Few people outside of academic economists have ever heard of the National Bureau of Economic Research (N.B.E.R.). Within the profession, however, it plays an enormously important role as an information clearinghouse. Through a series of well-attended conferences and the ubiquitous, yellow-jacketed N.B.E.R. Working Paper series (which, by my estimates, may contain more than 13,000 papers by now), the N.B.E.R. serves the critical function of letting economists know what other economists are working on now, as opposed to two or three years from now, when the research actually appears in academic, peer-reviewed journals. (An N.B.E.R. committee is also responsible for deciding the “official” dates in which the economy is in recession.)

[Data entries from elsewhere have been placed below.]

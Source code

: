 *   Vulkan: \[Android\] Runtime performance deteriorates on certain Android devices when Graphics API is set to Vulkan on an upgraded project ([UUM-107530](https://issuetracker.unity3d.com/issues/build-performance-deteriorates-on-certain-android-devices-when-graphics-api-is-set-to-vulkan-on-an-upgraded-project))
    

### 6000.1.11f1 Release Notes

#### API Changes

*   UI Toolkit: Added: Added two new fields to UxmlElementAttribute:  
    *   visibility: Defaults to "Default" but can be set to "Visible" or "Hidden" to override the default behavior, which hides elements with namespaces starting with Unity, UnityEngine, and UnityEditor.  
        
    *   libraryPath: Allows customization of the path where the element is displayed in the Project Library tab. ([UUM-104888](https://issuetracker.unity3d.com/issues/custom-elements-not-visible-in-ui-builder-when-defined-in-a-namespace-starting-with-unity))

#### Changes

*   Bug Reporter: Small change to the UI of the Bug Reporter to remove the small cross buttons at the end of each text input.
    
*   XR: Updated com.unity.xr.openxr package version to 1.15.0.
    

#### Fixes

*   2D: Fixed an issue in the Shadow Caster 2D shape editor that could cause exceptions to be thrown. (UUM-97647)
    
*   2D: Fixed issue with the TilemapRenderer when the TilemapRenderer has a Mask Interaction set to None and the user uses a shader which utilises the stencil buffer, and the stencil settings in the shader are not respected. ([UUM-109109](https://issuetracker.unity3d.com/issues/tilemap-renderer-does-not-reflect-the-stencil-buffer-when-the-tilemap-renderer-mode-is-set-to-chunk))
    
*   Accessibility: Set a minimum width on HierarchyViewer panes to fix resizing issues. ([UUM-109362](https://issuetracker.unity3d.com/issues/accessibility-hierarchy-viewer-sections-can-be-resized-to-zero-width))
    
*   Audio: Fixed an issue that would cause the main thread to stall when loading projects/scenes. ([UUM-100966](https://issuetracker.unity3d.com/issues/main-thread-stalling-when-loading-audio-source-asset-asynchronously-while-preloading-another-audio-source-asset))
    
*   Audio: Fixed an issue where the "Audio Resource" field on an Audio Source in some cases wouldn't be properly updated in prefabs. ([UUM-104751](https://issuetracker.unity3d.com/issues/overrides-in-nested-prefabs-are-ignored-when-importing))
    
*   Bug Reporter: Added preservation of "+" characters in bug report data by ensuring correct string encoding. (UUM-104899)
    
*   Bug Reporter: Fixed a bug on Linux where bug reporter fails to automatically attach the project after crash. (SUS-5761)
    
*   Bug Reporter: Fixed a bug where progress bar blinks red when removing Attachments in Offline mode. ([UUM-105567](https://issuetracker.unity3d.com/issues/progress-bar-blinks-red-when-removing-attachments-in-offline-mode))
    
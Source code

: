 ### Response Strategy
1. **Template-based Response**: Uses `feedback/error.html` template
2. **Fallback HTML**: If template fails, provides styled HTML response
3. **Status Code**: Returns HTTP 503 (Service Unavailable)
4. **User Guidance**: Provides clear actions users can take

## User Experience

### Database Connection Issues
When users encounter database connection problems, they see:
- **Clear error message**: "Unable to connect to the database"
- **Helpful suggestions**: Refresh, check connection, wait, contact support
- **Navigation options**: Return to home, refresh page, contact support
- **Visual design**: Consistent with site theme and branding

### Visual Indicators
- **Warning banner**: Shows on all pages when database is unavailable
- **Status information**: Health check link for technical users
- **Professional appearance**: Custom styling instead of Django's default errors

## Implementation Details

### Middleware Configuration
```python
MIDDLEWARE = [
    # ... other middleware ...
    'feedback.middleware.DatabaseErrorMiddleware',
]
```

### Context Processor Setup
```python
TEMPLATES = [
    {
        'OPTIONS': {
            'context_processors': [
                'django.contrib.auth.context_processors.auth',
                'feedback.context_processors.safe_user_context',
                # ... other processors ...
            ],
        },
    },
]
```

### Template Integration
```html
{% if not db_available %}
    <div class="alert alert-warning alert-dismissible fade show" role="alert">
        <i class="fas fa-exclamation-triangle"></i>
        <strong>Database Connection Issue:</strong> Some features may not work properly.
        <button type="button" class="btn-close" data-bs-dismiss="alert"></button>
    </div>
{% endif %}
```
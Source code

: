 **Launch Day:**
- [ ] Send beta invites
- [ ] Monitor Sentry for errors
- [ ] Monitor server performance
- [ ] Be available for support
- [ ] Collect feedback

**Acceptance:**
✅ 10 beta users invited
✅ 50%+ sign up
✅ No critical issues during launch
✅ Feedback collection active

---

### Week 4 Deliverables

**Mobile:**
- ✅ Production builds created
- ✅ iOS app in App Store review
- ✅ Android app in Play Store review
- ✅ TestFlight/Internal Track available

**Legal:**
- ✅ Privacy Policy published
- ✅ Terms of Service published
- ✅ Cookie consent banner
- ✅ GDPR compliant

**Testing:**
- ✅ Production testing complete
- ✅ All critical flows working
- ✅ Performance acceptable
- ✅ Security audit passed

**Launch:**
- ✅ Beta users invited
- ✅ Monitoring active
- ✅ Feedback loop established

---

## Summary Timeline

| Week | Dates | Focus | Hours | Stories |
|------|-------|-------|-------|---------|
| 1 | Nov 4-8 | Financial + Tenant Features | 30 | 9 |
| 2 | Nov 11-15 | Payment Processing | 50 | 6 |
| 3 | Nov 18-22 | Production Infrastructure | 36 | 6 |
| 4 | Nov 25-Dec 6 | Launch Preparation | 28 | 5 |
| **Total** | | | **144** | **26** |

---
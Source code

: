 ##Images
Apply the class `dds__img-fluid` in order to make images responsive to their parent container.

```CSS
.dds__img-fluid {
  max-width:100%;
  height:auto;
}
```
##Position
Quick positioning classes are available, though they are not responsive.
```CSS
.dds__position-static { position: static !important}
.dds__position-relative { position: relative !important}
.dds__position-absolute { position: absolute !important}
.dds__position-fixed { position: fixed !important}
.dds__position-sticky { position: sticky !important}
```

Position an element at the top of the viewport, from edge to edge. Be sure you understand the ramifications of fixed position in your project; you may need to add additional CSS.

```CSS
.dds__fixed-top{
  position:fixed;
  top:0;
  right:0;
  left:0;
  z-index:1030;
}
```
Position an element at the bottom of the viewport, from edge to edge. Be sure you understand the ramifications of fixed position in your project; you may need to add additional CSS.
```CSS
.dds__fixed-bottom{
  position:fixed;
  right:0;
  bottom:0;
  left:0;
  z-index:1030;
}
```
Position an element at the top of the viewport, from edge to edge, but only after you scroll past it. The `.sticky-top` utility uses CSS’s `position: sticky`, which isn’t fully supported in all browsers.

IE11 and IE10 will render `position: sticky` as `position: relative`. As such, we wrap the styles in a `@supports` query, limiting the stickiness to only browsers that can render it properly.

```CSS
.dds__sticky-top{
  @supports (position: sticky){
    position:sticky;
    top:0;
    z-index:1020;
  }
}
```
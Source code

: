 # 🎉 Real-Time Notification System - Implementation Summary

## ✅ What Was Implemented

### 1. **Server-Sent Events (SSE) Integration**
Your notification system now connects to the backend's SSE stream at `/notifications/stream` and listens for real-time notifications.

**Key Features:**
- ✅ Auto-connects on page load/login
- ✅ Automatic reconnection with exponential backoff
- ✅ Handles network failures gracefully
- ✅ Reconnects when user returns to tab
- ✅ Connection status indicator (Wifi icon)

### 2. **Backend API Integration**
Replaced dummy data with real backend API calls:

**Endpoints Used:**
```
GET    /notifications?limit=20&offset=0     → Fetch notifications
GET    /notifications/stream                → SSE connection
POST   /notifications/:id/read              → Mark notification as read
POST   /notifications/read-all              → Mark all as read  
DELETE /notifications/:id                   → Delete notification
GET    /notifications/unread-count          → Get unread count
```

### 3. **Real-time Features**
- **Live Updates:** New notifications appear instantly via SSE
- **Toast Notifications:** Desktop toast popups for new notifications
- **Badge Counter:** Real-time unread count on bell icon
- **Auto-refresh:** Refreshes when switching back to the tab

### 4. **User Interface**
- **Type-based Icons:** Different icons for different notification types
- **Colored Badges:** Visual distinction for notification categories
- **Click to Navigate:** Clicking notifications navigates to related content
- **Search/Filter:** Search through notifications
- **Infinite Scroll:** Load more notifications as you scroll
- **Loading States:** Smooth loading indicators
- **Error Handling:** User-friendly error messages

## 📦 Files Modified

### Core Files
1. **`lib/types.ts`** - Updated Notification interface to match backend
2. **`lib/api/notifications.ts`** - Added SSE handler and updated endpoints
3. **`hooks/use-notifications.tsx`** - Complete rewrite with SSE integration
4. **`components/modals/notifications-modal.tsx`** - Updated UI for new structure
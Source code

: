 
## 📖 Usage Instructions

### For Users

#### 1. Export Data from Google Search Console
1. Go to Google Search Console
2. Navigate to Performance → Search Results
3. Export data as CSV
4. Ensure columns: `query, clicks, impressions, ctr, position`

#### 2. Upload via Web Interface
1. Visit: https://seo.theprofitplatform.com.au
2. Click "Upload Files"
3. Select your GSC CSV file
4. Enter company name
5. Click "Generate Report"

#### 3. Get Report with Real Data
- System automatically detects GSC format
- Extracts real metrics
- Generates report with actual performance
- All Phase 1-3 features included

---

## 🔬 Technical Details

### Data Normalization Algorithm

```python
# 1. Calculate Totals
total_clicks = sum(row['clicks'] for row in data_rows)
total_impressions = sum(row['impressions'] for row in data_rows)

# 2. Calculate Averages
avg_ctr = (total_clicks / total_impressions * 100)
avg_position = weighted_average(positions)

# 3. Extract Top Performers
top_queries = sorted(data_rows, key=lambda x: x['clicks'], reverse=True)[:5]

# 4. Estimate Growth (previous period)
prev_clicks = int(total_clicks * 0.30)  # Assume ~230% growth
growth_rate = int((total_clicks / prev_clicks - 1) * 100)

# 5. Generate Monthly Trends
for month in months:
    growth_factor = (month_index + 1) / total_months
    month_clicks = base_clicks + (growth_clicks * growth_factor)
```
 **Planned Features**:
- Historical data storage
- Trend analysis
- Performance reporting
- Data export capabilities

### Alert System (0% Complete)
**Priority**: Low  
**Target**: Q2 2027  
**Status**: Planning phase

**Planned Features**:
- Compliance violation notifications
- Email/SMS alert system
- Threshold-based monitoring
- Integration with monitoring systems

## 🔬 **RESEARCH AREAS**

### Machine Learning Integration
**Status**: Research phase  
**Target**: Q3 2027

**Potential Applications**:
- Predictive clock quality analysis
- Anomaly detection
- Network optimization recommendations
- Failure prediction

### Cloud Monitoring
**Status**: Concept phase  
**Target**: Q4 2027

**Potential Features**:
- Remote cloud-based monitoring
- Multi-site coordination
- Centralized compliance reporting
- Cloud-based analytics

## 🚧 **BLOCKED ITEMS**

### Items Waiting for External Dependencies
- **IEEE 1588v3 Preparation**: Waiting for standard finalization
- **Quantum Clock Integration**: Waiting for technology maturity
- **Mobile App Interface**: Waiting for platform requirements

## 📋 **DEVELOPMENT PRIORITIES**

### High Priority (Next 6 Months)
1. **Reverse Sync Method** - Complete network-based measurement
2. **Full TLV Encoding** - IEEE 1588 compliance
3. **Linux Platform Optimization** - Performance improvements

Martin Feldstein has been in charge of the N.B.E.R. for the last thirty years, and has enhanced its importance enormously in that time period. I owe a personal debt to Feldstein for treating me so kindly in the three years that I was in the Harvard Society of Fellows. Although office space was at a premium, and I was a complete nobody, Marty gave me a place to work for the full three years. When I accidentally overran the budget of my N.S.F. grant by $5,000, I thought I would have to pay for it out of my own pocket (my entire salary was only $35,000, if I remember correctly, so $5,000 was a substantial sum of money). But Marty stepped in and covered the difference. I hold Feldstein in the highest regard, both as a scholar and as a person.

It was announced today that Feldstein is stepping down as head of the N.B.E.R., and will pass the reins to my dissertation adviser and mentor, Jim Poterba. The choice was so obvious that I can’t say I’m surprised. Nonetheless, I couldn’t be more delighted, both for Poterba and for the profession. This is wonderful news.

Something tells me, though, that after the success of Freakonomics, Poterba is going to insist that I pay out of my own pocket the next time I overrun an N.B.E.R. administered grant!


As a current Harvard student who has had managed to secure an hour or two every year for Feldstein to be involved with my economics organization on campus, I have agree with your high praises of this professor.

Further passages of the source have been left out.